Piotr Piecuch (born January 21, 1960) is a Polish-born American physical chemist. He holds the title of University Distinguished Professor in the Department of Chemistry at Michigan State University, East Lansing, Michigan, United States. He supervises a group, whose research focuses on theoretical and computational chemistry as well as theoretical and computational physics, particularly on the development and applications of many-body methods for accurate quantum calculations for molecular systems and atomic nuclei, including methods based on coupled cluster theory, mathematical methods of chemistry and physics, and theory of intermolecular forces. His group is also responsible for the development of the coupled-cluster computer codes incorporated in the widely used GAMESS (US) package.

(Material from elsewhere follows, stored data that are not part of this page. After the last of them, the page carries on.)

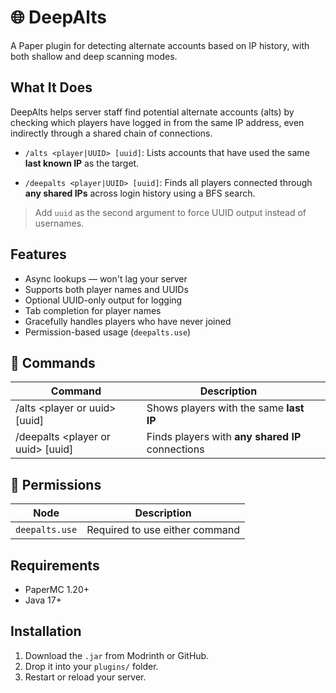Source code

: # 🌐 DeepAlts

A Paper plugin for detecting alternate accounts based on IP history, with both shallow and deep scanning modes.

## What It Does

DeepAlts helps server staff find potential alternate accounts (alts) by checking which players have logged in from the same IP address, even indirectly through a shared chain of connections.

* `/alts <player|UUID> [uuid]`: Lists accounts that have used the same **last known IP** as the target.
  
* `/deepalts <player|UUID> [uuid]`: Finds all players connected through **any shared IPs** across login history using a BFS search.

> Add `uuid` as the second argument to force UUID output instead of usernames.

## Features

* Async lookups — won't lag your server
* Supports both player names and UUIDs
* Optional UUID-only output for logging
* Tab completion for player names
* Gracefully handles players who have never joined
* Permission-based usage (`deepalts.use`)

## 🔧 Commands

| Command              | Description     |                                                 |
| -------------------- | --------------- | ----------------------------------------------- |
| \/alts \<player or uuid> \[uuid] | Shows players with the same **last IP**         |
| \/deepalts \<player or uuid> \[uuid] | Finds players with **any shared IP** connections |

## 🔐 Permissions

| Node           | Description                    |
| -------------- | ------------------------------ |
| `deepalts.use` | Required to use either command |

## Requirements

* PaperMC 1.20+
* Java 17+

## Installation

1. Download the `.jar` from Modrinth or GitHub.
2. Drop it into your `plugins/` folder.
3. Restart or reload your server.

Education and academic posts
Piecuch studied chemistry at the undergraduate and graduate levels at the University of Wrocław, Poland. He received his M.S. degree in 1983 and Ph.D. degree in 1988. After postdoctoral and research faculty appointments at the University of Waterloo, Canada (1988–91, 1994–95), where he worked with Professors Josef Paldus and Jiri Čížek, University of Arizona (1992–93), where he worked with Professor Ludwik Adamowicz, University of Toronto, Canada (1995–97), where he worked with the recipient of the 1986 Nobel Prize in Chemistry, Professor John C. Polanyi, and University of Florida (1997–98), where he worked with Professor Rodney J. Bartlett, he joined the faculty at Michigan State University as an assistant professor in 1998. He was promoted to an associate professor in 2002 and professor in 2004. He was named a University Distinguished Professor in 2007. While his primary appointment at Michigan State University is with the Department of Chemistry, he has also held adjunct professorship appointments in the Department of Physics and Astronomy (2003–10, 2014-). During his tenure at Michigan State University, he was named a visiting professor at the University of Coimbra, Portugal (2006), Kyoto University, Japan (2005), Institute for Molecular Science, National Institutes of Natural Sciences, in Okazaki, Japan (2012–13), and a Clark Way Harrison Distinguished Visiting Professor at the Washington University in St. Louis, United States (2016). The latter visit resulted in the creation of the on-line lecture series on algebraic and diagrammatic methods for many-fermion systems, consisting of more than 40 high-definition videos, available on YouTube.

Research interests and accomplishments
Piecuch has established himself as one of the leaders of electronic structure theory. Of particular note are his contributions to coupled-cluster and many-body theories. His work on the renormalized and active-space coupled-cluster methods is especially important, since the resulting approximations, such as CR-CC(2,3), CCSDt, or CC(t;3), and their extensions utilizing the equation-of-motion coupled-cluster concepts, for example, CR-EOMCC, EOMCCSDt, etc., can accurately describe potential energy surfaces, biradicals, and electronic excitations in molecules without resorting to complex multi-reference wave functions.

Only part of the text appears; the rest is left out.